Tonight, Peter will be the one who kisses. Once they get into it, she’ll be glad. Won’t she?
He kisses her. She willingly returns the kiss. Seems willing, anyway.
By now, he couldn’t describe the sensation of kissing her, the taste of her mouth—it’s too contiguous with the taste inside his own. He touches her hair, takes a handful of it and gently pulls. He was a little rougher with her the first few years, until he understood that she didn’t like it anymore, and possibly never had.
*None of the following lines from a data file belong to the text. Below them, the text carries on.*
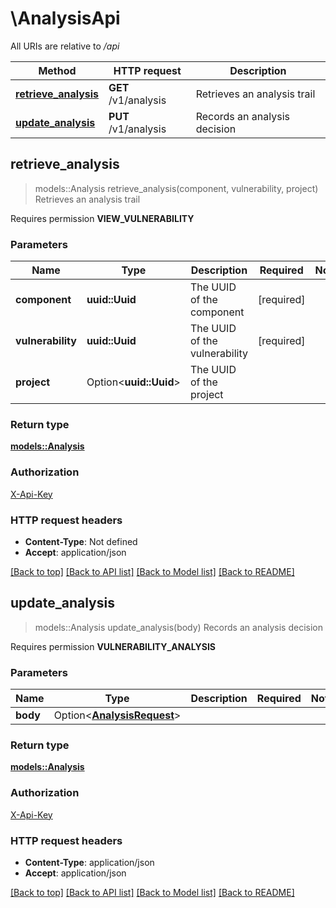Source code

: # \AnalysisApi

All URIs are relative to */api*

Method | HTTP request | Description
------------- | ------------- | -------------
[**retrieve_analysis**](AnalysisApi.md#retrieve_analysis) | **GET** /v1/analysis | Retrieves an analysis trail
[**update_analysis**](AnalysisApi.md#update_analysis) | **PUT** /v1/analysis | Records an analysis decision



## retrieve_analysis

> models::Analysis retrieve_analysis(component, vulnerability, project)
Retrieves an analysis trail

<p>Requires permission <strong>VIEW_VULNERABILITY</strong></p>

### Parameters


Name | Type | Description  | Required | Notes
------------- | ------------- | ------------- | ------------- | -------------
**component** | **uuid::Uuid** | The UUID of the component | [required] |
**vulnerability** | **uuid::Uuid** | The UUID of the vulnerability | [required] |
**project** | Option<**uuid::Uuid**> | The UUID of the project |  |

### Return type

[**models::Analysis**](Analysis.md)

### Authorization

[X-Api-Key](../README.md#X-Api-Key)

### HTTP request headers

- **Content-Type**: Not defined
- **Accept**: application/json

[[Back to top]](#) [[Back to API list]](../README.md#documentation-for-api-endpoints) [[Back to Model list]](../README.md#documentation-for-models) [[Back to README]](../README.md)


## update_analysis

> models::Analysis update_analysis(body)
Records an analysis decision

<p>Requires permission <strong>VULNERABILITY_ANALYSIS</strong></p>

### Parameters


Name | Type | Description  | Required | Notes
------------- | ------------- | ------------- | ------------- | -------------
**body** | Option<[**AnalysisRequest**](AnalysisRequest.md)> |  |  |

### Return type

[**models::Analysis**](Analysis.md)

### Authorization

[X-Api-Key](../README.md#X-Api-Key)

### HTTP request headers

- **Content-Type**: application/json
- **Accept**: application/json

[[Back to top]](#) [[Back to API list]](../README.md#documentation-for-api-endpoints) [[Back to Model list]](../README.md#documentation-for-models) [[Back to README]](../README.md)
There are still these remnant gestures, mild reenactments of old ones when they were newer together, when they fucked all the time, though Peter knew even then that his desire for her was part of a bigger picture; that he had had more intense (if less wondrous) sex with exactly three other women: one who was smitten with his roommate, one who was smitten with the Fauvists, and one who was simply ridiculous. Sex with Rebecca was extraordinary right from the start because it was sex with
Rebecca
; with her avid mind and her wised-up tenderness and the intimations, as they got to know each other, of what he can only call her
beingness
.
She runs her hand lightly down his spine, rests it on his ass. He lets go of her hair, encircles her shoulders in the crook of his arm, which he knows she likes—that sense of being strongly held (one of his fantasies about her fantasies: he’s holding her aloft, the bed has vanished). With his free hand, with her help, he pulls the T-shirt up. Her breasts are round and small (when did he press that champagne glass over one of them, to demonstrate the fit—was it in the summer cottage in Truro, or the B and B in Marin?). Her nipples may have thickened and darkened a little—they are now precisely the size of the tip of his little finger, and the color of pencil erasers. Were they once slightly smaller, a little pinker? Probably. He is actually one of the few men who doesn’t obsess about younger women, which she refuses to believe.